_Exercise objective_
Starting at the line that contains "texto en negrita**" and stopping at the line that contains "1. **How is the district summary affected?**", restate each line of the records below exactly. Omit the pictures.

_Listed records_
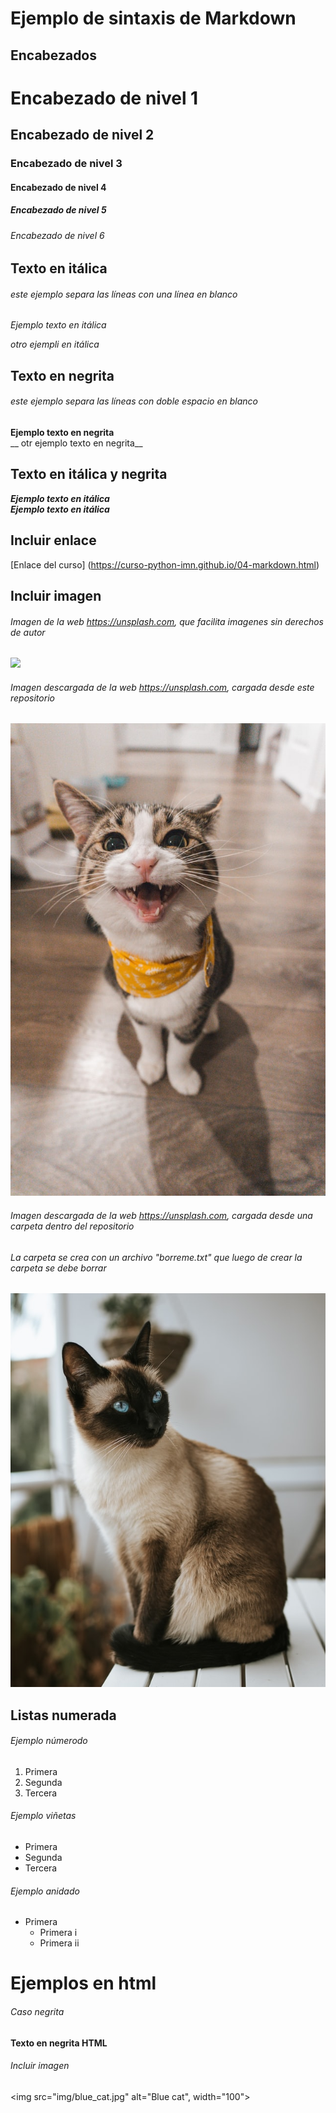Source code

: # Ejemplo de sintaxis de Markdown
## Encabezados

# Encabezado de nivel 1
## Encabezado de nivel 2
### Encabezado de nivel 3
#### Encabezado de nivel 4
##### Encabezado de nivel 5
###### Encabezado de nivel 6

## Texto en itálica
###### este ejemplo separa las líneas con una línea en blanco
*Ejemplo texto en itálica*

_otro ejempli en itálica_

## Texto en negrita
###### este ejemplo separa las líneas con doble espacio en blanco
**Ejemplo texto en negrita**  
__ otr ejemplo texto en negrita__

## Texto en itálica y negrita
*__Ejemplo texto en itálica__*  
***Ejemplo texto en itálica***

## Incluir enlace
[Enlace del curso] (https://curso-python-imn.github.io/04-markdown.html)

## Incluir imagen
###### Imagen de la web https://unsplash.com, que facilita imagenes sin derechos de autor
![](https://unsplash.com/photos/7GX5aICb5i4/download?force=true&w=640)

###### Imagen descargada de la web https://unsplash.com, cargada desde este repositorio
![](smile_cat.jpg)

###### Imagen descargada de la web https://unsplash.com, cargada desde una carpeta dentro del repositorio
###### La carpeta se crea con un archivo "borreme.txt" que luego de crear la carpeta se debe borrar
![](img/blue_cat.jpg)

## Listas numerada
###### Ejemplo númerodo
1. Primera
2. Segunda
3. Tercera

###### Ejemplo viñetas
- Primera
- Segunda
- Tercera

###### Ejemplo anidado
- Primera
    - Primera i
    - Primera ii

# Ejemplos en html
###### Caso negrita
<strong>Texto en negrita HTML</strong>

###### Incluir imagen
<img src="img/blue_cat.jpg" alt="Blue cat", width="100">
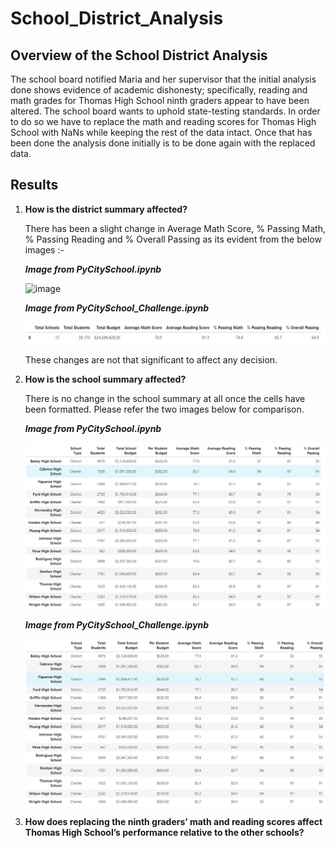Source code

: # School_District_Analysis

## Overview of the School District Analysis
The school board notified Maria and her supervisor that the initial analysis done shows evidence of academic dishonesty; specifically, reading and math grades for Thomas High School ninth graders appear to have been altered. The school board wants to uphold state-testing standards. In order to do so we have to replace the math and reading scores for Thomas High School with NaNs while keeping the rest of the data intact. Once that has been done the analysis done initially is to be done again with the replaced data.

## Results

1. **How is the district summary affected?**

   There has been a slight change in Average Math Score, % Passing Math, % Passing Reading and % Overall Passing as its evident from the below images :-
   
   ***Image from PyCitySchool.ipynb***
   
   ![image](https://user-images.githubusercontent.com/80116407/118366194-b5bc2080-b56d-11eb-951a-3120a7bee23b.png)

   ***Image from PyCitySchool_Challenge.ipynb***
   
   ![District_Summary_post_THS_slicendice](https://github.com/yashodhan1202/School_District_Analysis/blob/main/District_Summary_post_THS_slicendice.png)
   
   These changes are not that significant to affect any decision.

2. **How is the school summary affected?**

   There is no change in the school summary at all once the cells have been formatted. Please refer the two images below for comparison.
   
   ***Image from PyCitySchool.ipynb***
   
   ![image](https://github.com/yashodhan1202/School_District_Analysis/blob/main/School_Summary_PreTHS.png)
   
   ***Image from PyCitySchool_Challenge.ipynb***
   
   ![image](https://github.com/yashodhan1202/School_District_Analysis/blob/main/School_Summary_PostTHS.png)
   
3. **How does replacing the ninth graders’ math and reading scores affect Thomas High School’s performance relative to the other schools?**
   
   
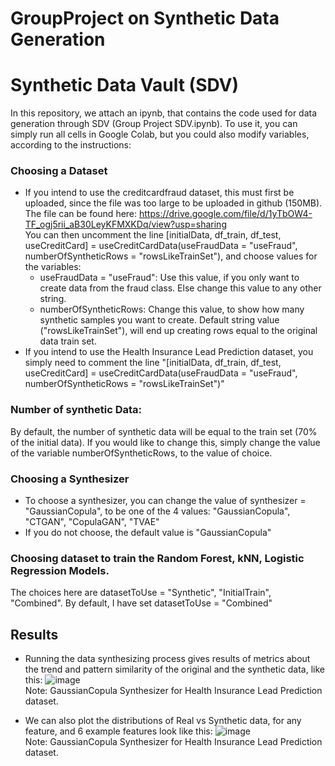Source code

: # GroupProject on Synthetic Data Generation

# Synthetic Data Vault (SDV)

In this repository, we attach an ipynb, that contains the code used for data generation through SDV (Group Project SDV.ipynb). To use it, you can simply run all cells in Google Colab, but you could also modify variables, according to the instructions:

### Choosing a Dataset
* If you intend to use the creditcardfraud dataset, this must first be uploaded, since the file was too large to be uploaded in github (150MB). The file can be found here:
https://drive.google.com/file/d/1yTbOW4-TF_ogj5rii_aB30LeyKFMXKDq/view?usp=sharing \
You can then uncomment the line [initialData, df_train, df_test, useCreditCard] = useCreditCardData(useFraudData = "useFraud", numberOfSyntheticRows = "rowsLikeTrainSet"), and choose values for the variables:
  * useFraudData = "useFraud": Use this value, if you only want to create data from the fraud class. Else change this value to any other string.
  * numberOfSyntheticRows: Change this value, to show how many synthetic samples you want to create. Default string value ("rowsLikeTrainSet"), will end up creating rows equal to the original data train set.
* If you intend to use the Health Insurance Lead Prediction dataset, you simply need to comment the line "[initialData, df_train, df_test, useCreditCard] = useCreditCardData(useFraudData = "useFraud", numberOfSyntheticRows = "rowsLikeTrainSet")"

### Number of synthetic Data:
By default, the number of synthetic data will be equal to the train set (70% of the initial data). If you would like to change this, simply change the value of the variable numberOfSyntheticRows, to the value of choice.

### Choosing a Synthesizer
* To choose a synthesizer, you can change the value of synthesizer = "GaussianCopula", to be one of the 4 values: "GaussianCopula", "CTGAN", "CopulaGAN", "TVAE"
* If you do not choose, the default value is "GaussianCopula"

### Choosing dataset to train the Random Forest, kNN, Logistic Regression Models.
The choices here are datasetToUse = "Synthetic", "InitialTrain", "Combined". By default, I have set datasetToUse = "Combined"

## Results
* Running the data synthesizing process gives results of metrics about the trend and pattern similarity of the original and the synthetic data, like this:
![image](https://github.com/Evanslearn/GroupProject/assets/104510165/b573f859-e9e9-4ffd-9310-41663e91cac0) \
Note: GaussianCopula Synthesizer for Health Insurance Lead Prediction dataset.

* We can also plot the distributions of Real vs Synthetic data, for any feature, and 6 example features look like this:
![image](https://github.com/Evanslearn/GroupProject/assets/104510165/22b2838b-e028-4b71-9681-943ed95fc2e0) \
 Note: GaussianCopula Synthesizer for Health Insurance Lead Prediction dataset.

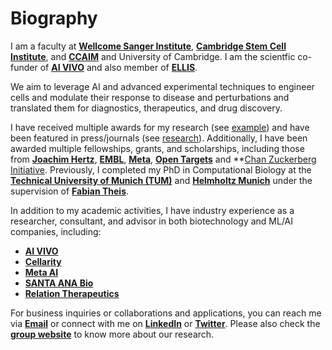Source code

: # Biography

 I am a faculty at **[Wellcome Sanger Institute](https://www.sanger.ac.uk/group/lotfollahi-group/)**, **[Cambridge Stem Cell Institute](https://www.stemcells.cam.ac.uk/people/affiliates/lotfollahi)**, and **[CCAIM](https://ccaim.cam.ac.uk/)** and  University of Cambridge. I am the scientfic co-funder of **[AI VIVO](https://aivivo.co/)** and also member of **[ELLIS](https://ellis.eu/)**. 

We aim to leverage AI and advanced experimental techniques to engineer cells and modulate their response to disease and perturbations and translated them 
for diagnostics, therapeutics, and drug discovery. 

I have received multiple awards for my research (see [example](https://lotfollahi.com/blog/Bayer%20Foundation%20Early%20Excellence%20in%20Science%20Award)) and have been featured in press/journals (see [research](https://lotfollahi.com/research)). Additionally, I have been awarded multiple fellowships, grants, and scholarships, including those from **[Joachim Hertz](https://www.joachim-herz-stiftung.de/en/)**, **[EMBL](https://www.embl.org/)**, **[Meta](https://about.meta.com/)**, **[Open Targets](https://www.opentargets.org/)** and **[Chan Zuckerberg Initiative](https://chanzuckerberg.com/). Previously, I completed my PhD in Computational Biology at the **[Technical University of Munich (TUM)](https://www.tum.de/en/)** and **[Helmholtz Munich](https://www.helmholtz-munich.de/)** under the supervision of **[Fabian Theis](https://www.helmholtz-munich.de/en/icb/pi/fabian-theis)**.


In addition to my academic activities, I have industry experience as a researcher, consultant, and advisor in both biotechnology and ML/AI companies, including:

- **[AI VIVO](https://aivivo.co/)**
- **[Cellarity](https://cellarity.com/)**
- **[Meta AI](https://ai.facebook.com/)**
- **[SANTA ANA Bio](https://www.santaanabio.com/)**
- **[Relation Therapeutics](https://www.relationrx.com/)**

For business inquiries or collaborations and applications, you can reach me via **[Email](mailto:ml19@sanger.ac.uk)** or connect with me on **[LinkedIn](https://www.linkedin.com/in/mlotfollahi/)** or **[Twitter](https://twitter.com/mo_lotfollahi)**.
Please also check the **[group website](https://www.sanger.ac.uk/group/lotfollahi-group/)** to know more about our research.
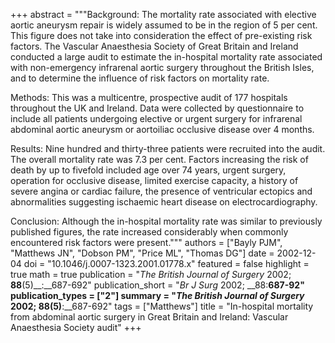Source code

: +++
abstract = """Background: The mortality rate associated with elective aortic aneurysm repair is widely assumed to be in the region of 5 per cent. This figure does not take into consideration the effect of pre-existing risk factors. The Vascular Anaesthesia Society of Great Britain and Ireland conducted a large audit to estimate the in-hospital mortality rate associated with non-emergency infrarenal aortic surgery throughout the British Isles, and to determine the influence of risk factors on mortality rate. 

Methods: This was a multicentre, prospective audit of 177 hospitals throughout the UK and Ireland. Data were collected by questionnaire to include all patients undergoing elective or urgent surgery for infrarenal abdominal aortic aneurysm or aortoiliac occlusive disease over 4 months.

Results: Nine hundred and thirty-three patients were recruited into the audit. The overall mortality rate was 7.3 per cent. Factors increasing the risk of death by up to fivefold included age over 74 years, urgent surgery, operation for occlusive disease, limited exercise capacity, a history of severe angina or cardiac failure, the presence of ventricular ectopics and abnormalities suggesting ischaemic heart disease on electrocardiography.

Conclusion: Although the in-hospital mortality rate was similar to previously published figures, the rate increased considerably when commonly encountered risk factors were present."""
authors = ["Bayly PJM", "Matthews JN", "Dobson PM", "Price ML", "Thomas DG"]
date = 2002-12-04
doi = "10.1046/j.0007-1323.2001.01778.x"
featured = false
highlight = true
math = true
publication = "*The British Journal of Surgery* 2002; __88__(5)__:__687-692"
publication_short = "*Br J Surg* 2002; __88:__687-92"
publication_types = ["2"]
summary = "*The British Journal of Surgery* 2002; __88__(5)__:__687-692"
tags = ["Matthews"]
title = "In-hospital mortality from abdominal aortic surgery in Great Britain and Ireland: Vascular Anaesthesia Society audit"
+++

_Answer for this exercise_
**Ejemplo texto en negrita**  
__ otr ejemplo texto en negrita__

## Texto en itálica y negrita
*__Ejemplo texto en itálica__*  
***Ejemplo texto en itálica***

## Incluir enlace
[Enlace del curso] (https://curso-python-imn.github.io/04-markdown.html)

## Incluir imagen
###### Imagen de la web https://unsplash.com, que facilita imagenes sin derechos de autor
![](https://unsplash.com/photos/7GX5aICb5i4/download?force=true&w=640)

###### Imagen descargada de la web https://unsplash.com, cargada desde este repositorio
![](smile_cat.jpg)

###### Imagen descargada de la web https://unsplash.com, cargada desde una carpeta dentro del repositorio
###### La carpeta se crea con un archivo "borreme.txt" que luego de crear la carpeta se debe borrar
![](img/blue_cat.jpg)

## Listas numerada
###### Ejemplo númerodo
1. Primera
2. Segunda
3. Tercera

###### Ejemplo viñetas
- Primera
- Segunda
- Tercera

###### Ejemplo anidado
- Primera
    - Primera i
    - Primera ii

# Ejemplos en html
###### Caso negrita
<strong>Texto en negrita HTML</strong>

###### Incluir imagen
<img src="img/blue_cat.jpg" alt="Blue cat", width="100">
Source code

: # School_District_Analysis

## Overview of the School District Analysis
The school board notified Maria and her supervisor that the initial analysis done shows evidence of academic dishonesty; specifically, reading and math grades for Thomas High School ninth graders appear to have been altered. The school board wants to uphold state-testing standards. In order to do so we have to replace the math and reading scores for Thomas High School with NaNs while keeping the rest of the data intact. Once that has been done the analysis done initially is to be done again with the replaced data.

## Results

1. **How is the district summary affected?**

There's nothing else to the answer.